Your goal:
In the listing that follows, copy out each line that includes the word "user".

╭─ Entries shown

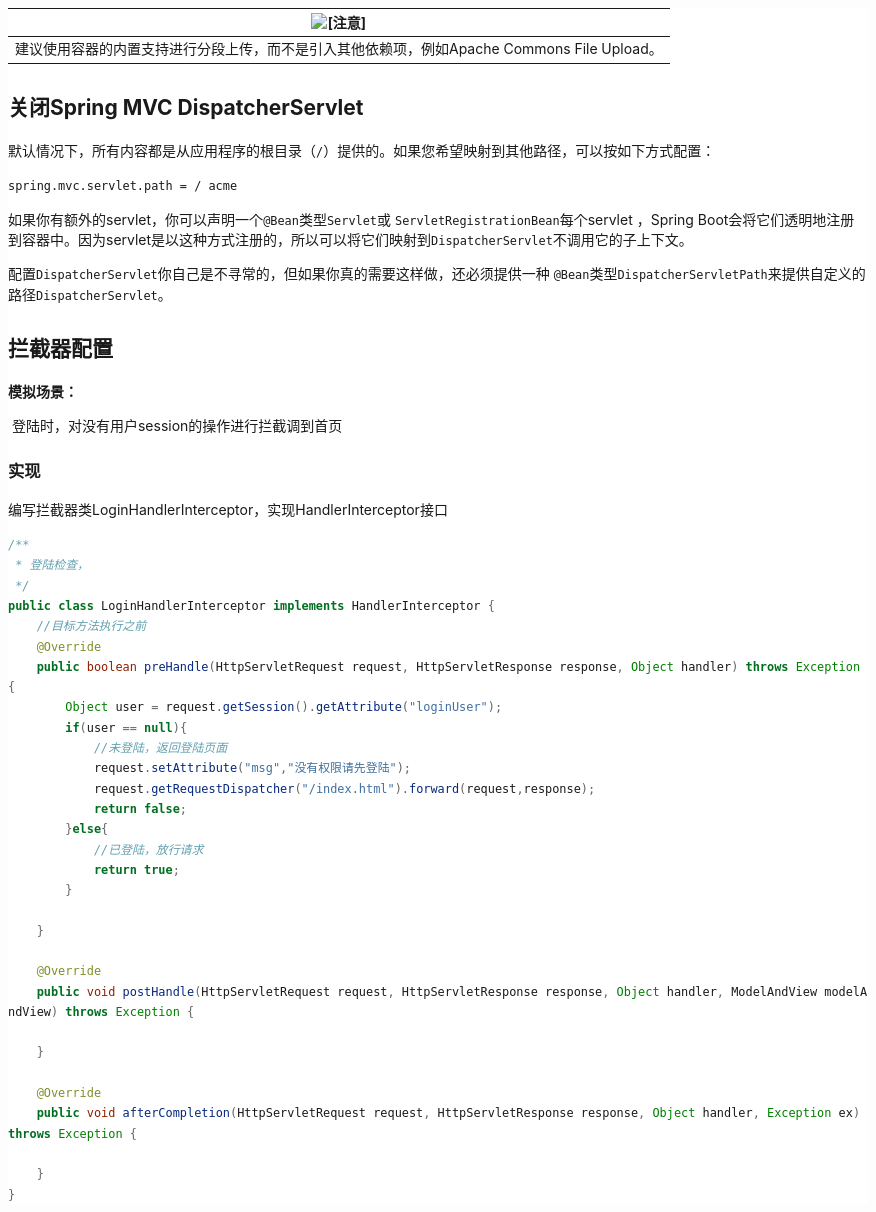 | ![[注意]](note.png)                                          |
| ------------------------------------------------------------ |
| 建议使用容器的内置支持进行分段上传，而不是引入其他依赖项，例如Apache Commons File Upload。 |



## 关闭Spring MVC DispatcherServlet

默认情况下，所有内容都是从应用程序的根目录（`/`）提供的。如果您希望映射到其他路径，可以按如下方式配置：

```
spring.mvc.servlet.path = / acme
```

如果你有额外的servlet，你可以声明一个`@Bean`类型`Servlet`或 `ServletRegistrationBean`每个servlet ，Spring Boot会将它们透明地注册到容器中。因为servlet是以这种方式注册的，所以可以将它们映射到`DispatcherServlet`不调用它的子上下文。

配置`DispatcherServlet`你自己是不寻常的，但如果你真的需要这样做，还必须提供一种 `@Bean`类型`DispatcherServletPath`来提供自定义的路径`DispatcherServlet`。

  
## 拦截器配置

**模拟场景：**

​	登陆时，对没有用户session的操作进行拦截调到首页



### 实现

编写拦截器类LoginHandlerInterceptor，实现HandlerInterceptor接口

```java
/**
 * 登陆检查，
 */
public class LoginHandlerInterceptor implements HandlerInterceptor {
    //目标方法执行之前
    @Override
    public boolean preHandle(HttpServletRequest request, HttpServletResponse response, Object handler) throws Exception {
        Object user = request.getSession().getAttribute("loginUser");
        if(user == null){
            //未登陆，返回登陆页面
            request.setAttribute("msg","没有权限请先登陆");
            request.getRequestDispatcher("/index.html").forward(request,response);
            return false;
        }else{
            //已登陆，放行请求
            return true;
        }

    }

    @Override
    public void postHandle(HttpServletRequest request, HttpServletResponse response, Object handler, ModelAndView modelAndView) throws Exception {

    }

    @Override
    public void afterCompletion(HttpServletRequest request, HttpServletResponse response, Object handler, Exception ex) throws Exception {

    }
}
```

╰─

Solved exercise:
        Object user = request.getSession().getAttribute("loginUser");
        if(user == null){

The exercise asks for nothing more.